Many of the ideas that follow will be possible within PhotoSounder itself, but I will
look at the techniques for image editing in Photoshop as it features some options that
are unavailable in PhotoSounder or other simpler editors.
However, a fundamental advantage to working within PhotoSounder is that you can
preview the changes in real time whereas any editing done after exporting to your
image editor will be done on visuals alone – you would have to re-save the image and
import it back in to PhotoSounder to hear the effects. As a result it can be easier to do
the simplest jobs in a spectral editing application, to consider PhotoSounder for more
complex jobs and then move to an external image editor only when absolutely
necessary.
The first thing that we need to get used to is the idea of “layers”. The benefit of using
layers is that each layer can serve as an adjustment to the original audio. With most
spectral editing software you work directly on the audio file so any changes you make
are applied to it. They can, of course, be undone but you work sequentially applying
one edit after another. You can step back through many levels of undo but you
couldn’t, for example, keep the actions that you carried out on steps 3, 4 and 6 but
lose what you did on steps 1, 2, 5 and 7. With layers in an image editor it is certainly
possible to do that. Each adjustment can exist on its own layer and then can be freely
shown, hidden or combined in numerous ways.
The next things to consider are the tools used to make the selections. In the previous
chapter I stated that many of the selection tools used in spectral editing applications
were in some ways a subset of those used in image editing and taking a look at the
extended options available in your image editor. The “lasso” tool in a spectral editor
is very useful for highlighting irregularly shaped selections, but an image editor may
well have a “magnetic lasso” tool that will try to detect obviously visible “edges” and
automatically jump to and follow them. In certain situations this could be helpful for
making sure your selection is as “tight” as possible. In addition to the rectangular
selection tools, most image editors also offer circular/oval selection tools as well,
which might prove very useful in some situations. Finally, many image editors allow
you to save selection areas as “masks”, which means that you can load them at any
point and you will be guaranteed to have the same selection area – even if you choose
to go back and apply additional processing and adjustments to a particular area after
you have deselected it.
One other option which can be very useful is the ability to control the size, shape and
softness of the brush tool. While a round brush will probably be the most useful, there
might be times when a differently shaped brush will serve your purposes better. And
the softness parameter will change the brush from a hard edge to a very soft, blurred
edge. If we use blurred-edge brushes in our adjustment layers then it will graduate the
effect of whatever the layer is doing from the edges of the blur to the solid centre of
the brush. Once again it is a subtle difference but it can be helpful if a particular
unwieldy edit is needed.
Once we have used the expanded range of tools to create our selection it is time to
actually do something useful with it. For each new adjustment (or collection of similar
adjustments, perhaps) we would create a new layer and then set it up to carry out the
task we want. Many of the tasks we looked at in the last chapter have direct
equivalents in image editing in this way so we will quickly look at the ways we can
achieve the same results here before moving on to look at some things that aren’t
achievable in a spectral editor (yet).
Attenuation is a very simple task to achieve in an image editor. All we need to do is
remember that brightness is the image processing (and spectral editing) equivalent of
amplitude so attenuation is achieved by decreasing the brightness. If we make our
selection (or load a previously saved one) and then create a brightness adjustment
layer in our image editor we can then increase or decrease the brightness (amplitude)

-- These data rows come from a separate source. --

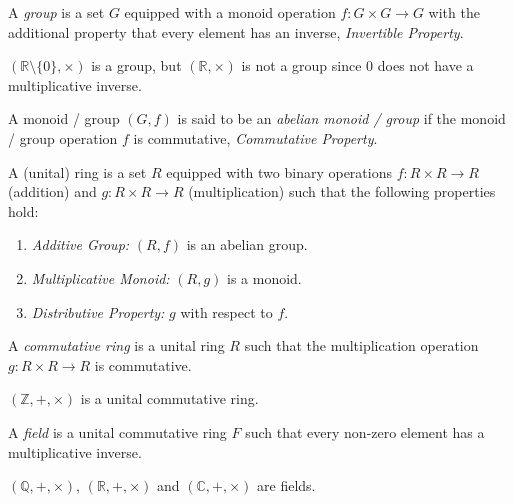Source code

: \documentclass[11pt,fleqn]{book} %
\begin{document}
\begin{definition}[Group]
    A \emph{group} is a set $G$ equipped with a monoid operation $f: G \times G \to G$ with the additional property that every element has an inverse, \emph{Invertible Property}.
\end{definition}

\begin{example}
    $(\mathbb{R}\setminus\{0\}, \times)$ is a group, but $(\mathbb{R}, \times)$ is not a group since $0$ does not have a multiplicative inverse.
\end{example}

\begin{definition}
    A monoid / group $(G, f)$ is said to be an \emph{abelian monoid / group} if the monoid / group operation $f$ is commutative, \emph{Commutative Property}.
\end{definition}

\begin{definition}
    A (unital) ring is a set $R$ equipped with two binary operations $f: R \times R \to R$ (addition) and $g: R \times R \to R$ (multiplication) such that the following properties hold:
    \begin{enumerate}
        \item \emph{Additive Group:} $(R, f)$ is an abelian group.
        \item \emph{Multiplicative Monoid:} $(R, g)$ is a monoid.
        \item \emph{Distributive Property:} $g$ with respect to $f$.
    \end{enumerate}
\end{definition}

\begin{definition}
    A \emph{commutative ring} is a unital ring $R$ such that the multiplication operation $g: R \times R \to R$ is commutative.
\end{definition}

\begin{example}
    $(\mathbb{Z}, +, \times)$ is a unital commutative ring.
\end{example}

\begin{definition}[Field]
    A \emph{field} is a unital commutative ring $F$ such that every non-zero element has a multiplicative inverse.
\end{definition}

\begin{example}
    $(\mathbb{Q}, +, \times)$, $(\mathbb{R}, +, \times)$ and $(\mathbb{C}, +, \times)$ are fields.
\end{example}
\end{document}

of the selection as desired. The great advantage here is that not only can we make the
amplitude adjustment in both directions (quieter or louder) but we can also go back
and change this setting later in light of additional changes that we may make, all
without having to commit to any change before we do a final export of the image
from the image editor.
Copying and pasting is achieved in much the same way as it would be within a
spectral editor but working in an image editor does allow some additional flexibility.
By pasting the copied area on to a new layer it allows for it to be moved or “unpasted”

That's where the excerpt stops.